Two Scottish Romanesque Parish Churches: St Athernase, Leuchars and St Cuthbert, Dalmeny


  • Carole Cusack Sydney University


The Romanesque architectural style manifested in Scotland chiefly in the twelfth and thirteenth centuries, at a time when on the European continent it was being superseded by the Gothic. Romanesque, often called ‘Norman’ in the context of the British Isles, is represented in Scotland by certain major buildings, both secular and ecclesiastical. These include Dunfermline Abbey, the resting place of Robert the Bruce, St Margaret’s Chapel at Edinburgh Castle, Kelso Abbey in the Borders, and Dunottar Castle, near Stonehaven in Aberdeenshire. Characteristic features of Romanesque architecture include semi-circular arches, heavy barrel or groinvaulted roofs, thick walls, square towers, round pillars, small windows, and decorative blind arcading. These stylistic elements may appear plain and simple when compared to the soaring height, fragile clustered columns, and brilliant glass of later Gothic architecture.
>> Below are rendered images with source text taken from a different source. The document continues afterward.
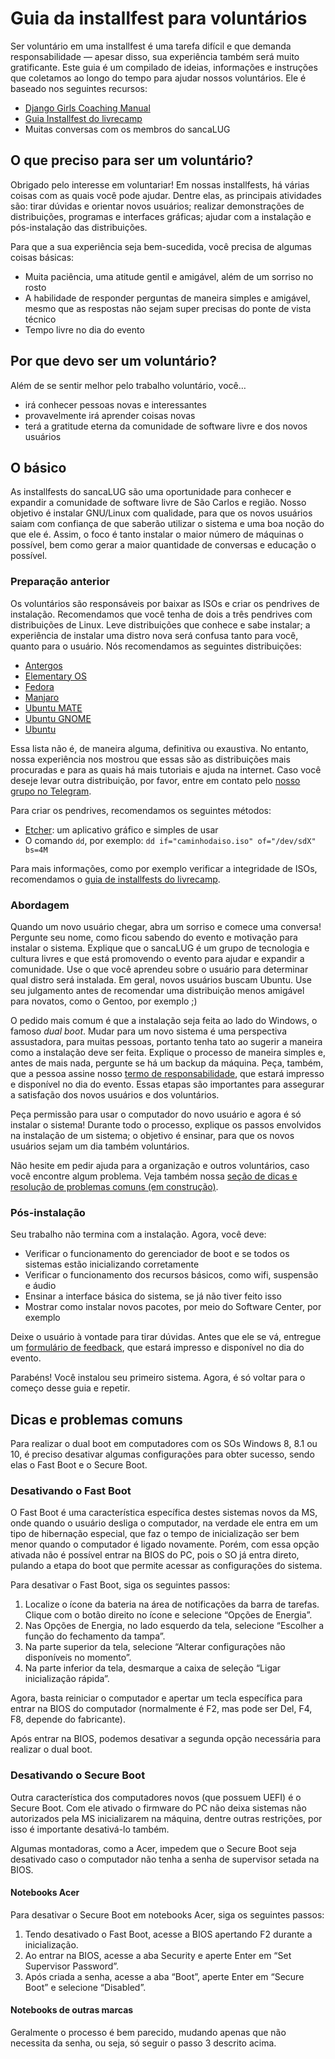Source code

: # Guia da installfest para voluntários

Ser voluntário em uma installfest é uma tarefa difícil e que demanda
responsabilidade — apesar disso, sua experiência também será muito
gratificante. Este guia é um compilado de ideias, informações e instruções que
coletamos ao longo do tempo para ajudar nossos voluntários. Ele é baseado nos
seguintes recursos:

* [Django Girls Coaching Manual](https://coach.djangogirls.org/)
* [Guia Installfest do livrecamp](https://github.com/LivreCamp/documentos/wiki/Guia-Installfest)
* Muitas conversas com os membros do sancaLUG

## O que preciso para ser um voluntário?

Obrigado pelo interesse em voluntariar! Em nossas installfests, há várias
coisas com as quais você pode ajudar. Dentre elas, as principais atividades
são: tirar dúvidas e orientar novos usuários; realizar demonstrações de
distribuições, programas e interfaces gráficas; ajudar com a instalação e
pós-instalação das distribuições.

Para que a sua experiência seja bem-sucedida, você precisa de algumas coisas
básicas:

* Muita paciência, uma atitude gentil e amigável, além de um sorriso no rosto
* A habilidade de responder perguntas de maneira simples e amigável, mesmo que
  as respostas não sejam super precisas do ponte de vista técnico
* Tempo livre no dia do evento

## Por que devo ser um voluntário?

Além de se sentir melhor pelo trabalho voluntário, você…

* irá conhecer pessoas novas e interessantes
* provavelmente irá aprender coisas novas
* terá a gratitude eterna da comunidade de software livre e dos novos usuários

## O básico

As installfests do sancaLUG são uma oportunidade para conhecer e expandir a
comunidade de software livre de São Carlos e região. Nosso objetivo é instalar
GNU/Linux com qualidade, para que os novos usuários saiam com confiança de que
saberão utilizar o sistema e uma boa noção do que ele é. Assim, o foco é tanto
instalar o maior número de máquinas o possível, bem como gerar a maior
quantidade de conversas e educação o possível.

### Preparação anterior

Os voluntários são responsáveis por baixar as ISOs e criar os pendrives de
instalação. Recomendamos que você tenha de dois a três pendrives com
distribuições de Linux. Leve distribuições que conhece e sabe instalar; a
experiência de instalar uma distro nova será confusa tanto para você, quanto
para o usuário. Nós recomendamos as seguintes distribuições:

* [Antergos](https://antergos.com/)
* [Elementary OS](https://elementary.io/)
* [Fedora](https://getfedora.org/)
* [Manjaro](https://manjaro.org/)
* [Ubuntu MATE](https://ubuntu-mate.org/)
* [Ubuntu GNOME](https://ubuntugnome.org/)
* [Ubuntu](https://www.ubuntu.com/)

Essa lista não é, de maneira alguma, definitiva ou exaustiva. No entanto, nossa
experiência nos mostrou que essas são as distribuições mais procuradas e para
as quais há mais tutoriais e ajuda na internet. Caso você deseje levar outra
distribuição, por favor, entre em contato pelo [nosso grupo no
Telegram](https://t.me/sancaLUG).

Para criar os pendrives, recomendamos os seguintes métodos:

* [Etcher](https://etcher.io/): um aplicativo gráfico e simples de usar
* O comando `dd`, por exemplo: `dd if="caminhodaiso.iso" of="/dev/sdX" bs=4M`

Para mais informações, como por exemplo verificar a integridade de ISOs,
recomendamos o [guia de installfests do livrecamp][guia-livrecamp].

[guia-livrecamp]: https://github.com/LivreCamp/documentos/wiki/Guia-Installfest#verificando-integridade-da-iso

### Abordagem

Quando um novo usuário chegar, abra um sorriso e comece uma conversa! Pergunte
seu nome, como ficou sabendo do evento e motivação para instalar o sistema.
Explique que o sancaLUG é um grupo de tecnologia e cultura livres e que está
promovendo o evento para ajudar e expandir a comunidade. Use o que você
aprendeu sobre o usuário para determinar qual distro será instalada. Em geral,
novos usuários buscam Ubuntu. Use seu julgamento antes de recomendar uma
distribuição menos amigável para novatos, como o Gentoo, por exemplo ;)

O pedido mais comum é que a instalação seja feita ao lado do Windows, o famoso
_dual boot_. Mudar para um novo sistema é uma perspectiva assustadora, para
muitas pessoas, portanto tenha tato ao sugerir a maneira como a instalação deve
ser feita. Explique o processo de maneira simples e, antes de mais nada,
pergunte se há um backup da máquina. Peça, também, que a pessoa assine nosso
[termo de responsabilidade][termo-responsabilidade], que estará impresso e
disponível no dia do evento. Essas etapas são importantes para assegurar a
satisfação dos novos usuários e dos voluntários.

[termo-responsabilidade]: https://github.com/sancaLUG/documentos/raw/master/termo-responsabilidade.pdf

Peça permissão para usar o computador do novo usuário e agora é só instalar o
sistema! Durante todo o processo, explique os passos envolvidos na instalação
de um sistema; o objetivo é ensinar, para que os novos usuários sejam um dia
também voluntários.

Não hesite em pedir ajuda para a organização e outros voluntários, caso você
encontre algum problema. Veja também nossa [seção de dicas e resolução de
problemas comuns (em construção)](#dicas-e-problemas-comuns).

### Pós-instalação

Seu trabalho não termina com a instalação. Agora, você deve:

* Verificar o funcionamento do gerenciador de boot e se todos os sistemas estão
  inicializando corretamente
* Verificar o funcionamento dos recursos básicos, como wifi, suspensão e áudio
* Ensinar a interface básica do sistema, se já não tiver feito isso
* Mostrar como instalar novos pacotes, por meio do Software Center, por exemplo

Deixe o usuário à vontade para tirar dúvidas. Antes que ele se vá, entregue um
[formulário de feedback][formulario-feedback], que estará impresso e disponível
no dia do evento.

[formulario-feedback]: https://github.com/sancaLUG/feedback-forms/raw/master/feedback.pdf

Parabéns! Você instalou seu primeiro sistema. Agora, é só voltar para o começo
desse guia e repetir.

## Dicas e problemas comuns

Para realizar o dual boot em computadores com os SOs Windows 8, 8.1 ou 10, é preciso desativar algumas configurações para obter sucesso, sendo elas o Fast Boot e o Secure Boot.

### Desativando o Fast Boot

O Fast Boot é uma característica específica destes sistemas novos da MS, onde quando o usuário desliga o computador, na verdade ele entra em um tipo de hibernação especial, que faz o tempo de inicialização ser bem menor quando o computador é ligado novamente. Porém, com essa opção ativada não é possível entrar na BIOS do PC, pois o SO já entra direto, pulando a etapa do boot que permite acessar as configurações do sistema.

Para desativar o Fast Boot, siga os seguintes passos:

1. Localize o ícone da bateria na área de notificações da barra de tarefas. Clique com o botão direito no ícone e selecione “Opções de Energia”.
2. Nas Opções de Energia, no lado esquerdo da tela, selecione “Escolher a função do fechamento da tampa”.
3. Na parte superior da tela, selecione “Alterar configurações não disponíveis no momento”.
4. Na parte inferior da tela, desmarque a caixa de seleção “Ligar inicialização rápida”.

Agora, basta reiniciar o computador e apertar um tecla específica para entrar na BIOS do computador (normalmente é F2, mas pode ser Del, F4, F8, depende do fabricante).

Após entrar na BIOS, podemos desativar a segunda opção necessária para realizar o dual boot.

### Desativando o Secure Boot

Outra característica dos computadores novos (que possuem UEFI) é o Secure Boot. Com ele ativado o firmware do PC não deixa sistemas não autorizados pela MS inicializarem na máquina, dentre outras restrições, por isso é importante desativá-lo também.

Algumas montadoras, como a Acer, impedem que o Secure Boot seja desativado caso o computador não tenha a senha de supervisor setada na BIOS.

#### Notebooks Acer

Para desativar o Secure Boot em notebooks Acer, siga os seguintes passos:

1. Tendo desativado o Fast Boot, acesse a BIOS apertando F2 durante a inicialização.
2. Ao entrar na BIOS, acesse a aba Security e aperte Enter em “Set Supervisor Password”.
3. Após criada a senha, acesse a aba “Boot”, aperte Enter em “Secure Boot” e selecione “Disabled”.

#### Notebooks de outras marcas

Geralmente o processo é bem parecido, mudando apenas que não necessita da senha, ou seja, só seguir o passo 3 descrito acima.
However, Romanesque buildings have a sturdy massiveness and austere charm, which is never more apparent than when it is manifested in small-scale structures like parish churches.2 This article considers two outstanding churches, St Cuthbert, Dalmeny and St Athernase, Leuchars, which are, with St Margaret’s Chapel, among the finest examples of smaller-scale Romanesque structures in Scotland.